Lehrstück mit viel Publikum

SCHILLERND 1968 ist ein umkämpfter Erinnerungsort. Deshalb wirken seine Erzählstoffe noch immer, Freitag 24, 2008 (leicht gekürzt)

Soviel Medienhype war selten. Kein Tag ohne irgendeinen Beitrag zu 68. Der Blätterwald rauscht. Die Verlage bieten Analysen, Erinnerungen, Dokumentationen. Die Protestbewegung eignet sich wie kaum ein anderes Phänomen für eine multimediale Verwertung, weil sie die nötigen audiovisuellen Rohstoffe bereitstellt - vom Rockkonzert bis zu Straßenkämpfen, von pazifistischen Flower-Power-Nackten bis zu vermummten Gewaltbereiten, von Theoriedebatten voller Feinsinn bis zu Massendemonstrationen mit eingängigen Losungen. Che Guevara und Rudi Dutschke, Uschi Obermeier und Ulrike Meinhoff, die Morde der RAF und der "Aufstieg" vom Streetfigther zum Außenminister - der Protest präsentiert sich als Themenpark: Er lässt sich personalisieren und skandalisieren; man kann ihn als Bedrohungs- Rettungs- und Bekehrungsgeschichte erzählen.
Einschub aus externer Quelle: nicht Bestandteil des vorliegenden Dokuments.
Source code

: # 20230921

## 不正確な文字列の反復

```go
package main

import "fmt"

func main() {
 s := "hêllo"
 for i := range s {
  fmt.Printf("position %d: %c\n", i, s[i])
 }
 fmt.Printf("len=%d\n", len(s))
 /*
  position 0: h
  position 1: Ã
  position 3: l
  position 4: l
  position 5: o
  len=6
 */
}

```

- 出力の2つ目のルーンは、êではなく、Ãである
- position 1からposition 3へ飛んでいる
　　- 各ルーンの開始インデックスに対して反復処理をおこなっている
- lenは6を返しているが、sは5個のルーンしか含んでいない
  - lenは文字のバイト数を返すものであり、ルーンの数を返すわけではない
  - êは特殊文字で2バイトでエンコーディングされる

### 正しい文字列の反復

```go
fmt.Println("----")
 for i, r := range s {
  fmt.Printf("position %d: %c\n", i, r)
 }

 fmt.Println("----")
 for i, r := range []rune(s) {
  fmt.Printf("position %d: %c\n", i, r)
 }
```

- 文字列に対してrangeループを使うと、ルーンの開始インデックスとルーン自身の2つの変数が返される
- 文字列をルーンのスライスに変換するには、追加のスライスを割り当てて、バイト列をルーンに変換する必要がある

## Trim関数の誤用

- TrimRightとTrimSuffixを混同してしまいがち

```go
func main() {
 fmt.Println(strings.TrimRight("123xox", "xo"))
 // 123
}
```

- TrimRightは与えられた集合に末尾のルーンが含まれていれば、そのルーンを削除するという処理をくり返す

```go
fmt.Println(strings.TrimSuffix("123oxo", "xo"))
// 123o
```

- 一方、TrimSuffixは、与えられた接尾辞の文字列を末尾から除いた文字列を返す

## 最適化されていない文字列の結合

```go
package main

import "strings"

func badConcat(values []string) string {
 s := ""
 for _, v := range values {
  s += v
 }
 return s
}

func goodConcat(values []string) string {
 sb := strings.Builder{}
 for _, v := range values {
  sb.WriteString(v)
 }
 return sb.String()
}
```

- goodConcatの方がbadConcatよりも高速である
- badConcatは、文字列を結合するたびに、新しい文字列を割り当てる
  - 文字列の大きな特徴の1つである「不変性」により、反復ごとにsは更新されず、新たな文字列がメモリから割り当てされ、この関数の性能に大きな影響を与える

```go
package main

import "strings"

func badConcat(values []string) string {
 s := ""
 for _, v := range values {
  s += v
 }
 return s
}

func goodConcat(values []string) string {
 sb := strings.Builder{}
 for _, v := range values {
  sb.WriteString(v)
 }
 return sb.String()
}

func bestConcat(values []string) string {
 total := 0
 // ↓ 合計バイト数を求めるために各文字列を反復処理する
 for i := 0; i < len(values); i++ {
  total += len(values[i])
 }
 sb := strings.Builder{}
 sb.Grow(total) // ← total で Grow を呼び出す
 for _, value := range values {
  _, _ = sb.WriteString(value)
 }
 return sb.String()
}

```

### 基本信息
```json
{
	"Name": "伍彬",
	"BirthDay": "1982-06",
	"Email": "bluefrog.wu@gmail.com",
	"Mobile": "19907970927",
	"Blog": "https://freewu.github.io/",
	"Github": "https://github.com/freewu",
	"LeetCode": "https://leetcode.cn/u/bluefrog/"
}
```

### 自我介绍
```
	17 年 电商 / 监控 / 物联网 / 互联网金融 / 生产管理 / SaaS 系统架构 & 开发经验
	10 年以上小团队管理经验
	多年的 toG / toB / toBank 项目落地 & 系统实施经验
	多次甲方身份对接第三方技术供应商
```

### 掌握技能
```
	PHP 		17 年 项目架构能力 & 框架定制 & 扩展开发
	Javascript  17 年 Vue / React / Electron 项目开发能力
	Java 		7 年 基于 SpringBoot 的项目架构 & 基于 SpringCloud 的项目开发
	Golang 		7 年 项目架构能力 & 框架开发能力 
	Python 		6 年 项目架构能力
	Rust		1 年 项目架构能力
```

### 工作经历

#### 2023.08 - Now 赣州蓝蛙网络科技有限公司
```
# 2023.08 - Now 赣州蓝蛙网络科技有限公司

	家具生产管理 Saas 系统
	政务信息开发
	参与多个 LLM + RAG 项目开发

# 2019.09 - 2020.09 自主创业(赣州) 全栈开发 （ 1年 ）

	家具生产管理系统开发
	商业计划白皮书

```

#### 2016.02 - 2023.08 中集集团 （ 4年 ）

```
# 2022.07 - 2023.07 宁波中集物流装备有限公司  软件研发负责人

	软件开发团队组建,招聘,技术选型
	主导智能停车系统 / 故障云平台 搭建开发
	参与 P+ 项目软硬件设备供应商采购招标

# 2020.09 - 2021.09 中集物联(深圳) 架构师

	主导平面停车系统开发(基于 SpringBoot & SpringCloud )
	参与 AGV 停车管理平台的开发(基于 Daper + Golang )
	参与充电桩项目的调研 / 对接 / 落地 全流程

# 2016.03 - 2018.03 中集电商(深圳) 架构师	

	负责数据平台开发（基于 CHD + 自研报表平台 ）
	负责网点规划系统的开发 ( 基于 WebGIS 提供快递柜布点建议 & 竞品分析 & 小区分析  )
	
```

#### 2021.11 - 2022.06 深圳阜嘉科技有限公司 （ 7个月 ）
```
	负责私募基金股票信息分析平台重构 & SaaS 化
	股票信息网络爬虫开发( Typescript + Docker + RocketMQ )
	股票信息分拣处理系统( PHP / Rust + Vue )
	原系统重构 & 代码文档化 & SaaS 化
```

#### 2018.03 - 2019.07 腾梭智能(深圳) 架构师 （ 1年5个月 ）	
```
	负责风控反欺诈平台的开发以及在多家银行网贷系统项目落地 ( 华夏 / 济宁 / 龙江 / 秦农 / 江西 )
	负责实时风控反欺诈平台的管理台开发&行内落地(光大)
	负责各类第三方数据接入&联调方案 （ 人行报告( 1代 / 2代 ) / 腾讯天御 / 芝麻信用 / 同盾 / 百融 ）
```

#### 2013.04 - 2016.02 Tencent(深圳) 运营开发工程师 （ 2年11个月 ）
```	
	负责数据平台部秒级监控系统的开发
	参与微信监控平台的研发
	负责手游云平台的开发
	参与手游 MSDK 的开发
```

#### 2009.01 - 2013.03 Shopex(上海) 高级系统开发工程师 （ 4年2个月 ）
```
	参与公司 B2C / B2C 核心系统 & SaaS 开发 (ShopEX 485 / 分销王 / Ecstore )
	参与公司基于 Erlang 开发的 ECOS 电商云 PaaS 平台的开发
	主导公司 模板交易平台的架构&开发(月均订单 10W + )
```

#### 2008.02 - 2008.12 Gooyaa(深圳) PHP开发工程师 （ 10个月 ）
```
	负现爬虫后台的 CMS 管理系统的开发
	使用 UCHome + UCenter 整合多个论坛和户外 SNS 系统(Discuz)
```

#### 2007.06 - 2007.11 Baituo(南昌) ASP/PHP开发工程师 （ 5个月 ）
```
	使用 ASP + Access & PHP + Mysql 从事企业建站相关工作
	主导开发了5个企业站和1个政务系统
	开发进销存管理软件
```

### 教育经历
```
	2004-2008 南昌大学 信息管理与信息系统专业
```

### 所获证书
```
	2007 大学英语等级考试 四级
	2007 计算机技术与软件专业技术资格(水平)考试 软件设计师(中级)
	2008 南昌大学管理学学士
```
Das Schlechtmachen des Protests ist eine entscheidende Voraussetzung für das Schönreden der Adenauer-Republik. In der Großerzählung von der erfolgreichen Modernisierung bildet das restaurative Gemisch von Altnazis und Neudemokraten, Kapital und Katholizismus, Vertriebenenorganisationen und Vorwärtsverteidigung bestenfalls eine Fußnote. Umso mehr Abscheu sollen die gewaltbereiten Studenten erregen. Sie werden (gerne beruft man sich dabei auf Habermas) in die Nähe eines "linken" Faschismus gerückt. Jüngst hat Götz Aly, ehedem ein achtbarer Historiker, dieses "Argument" aufgegriffen. Sein Vergleich von 1933 mit 1968 ist nichts mehr als eine schrille These mit großem Aufregungsfaktor. Er belebt das Deutungsgeschäft.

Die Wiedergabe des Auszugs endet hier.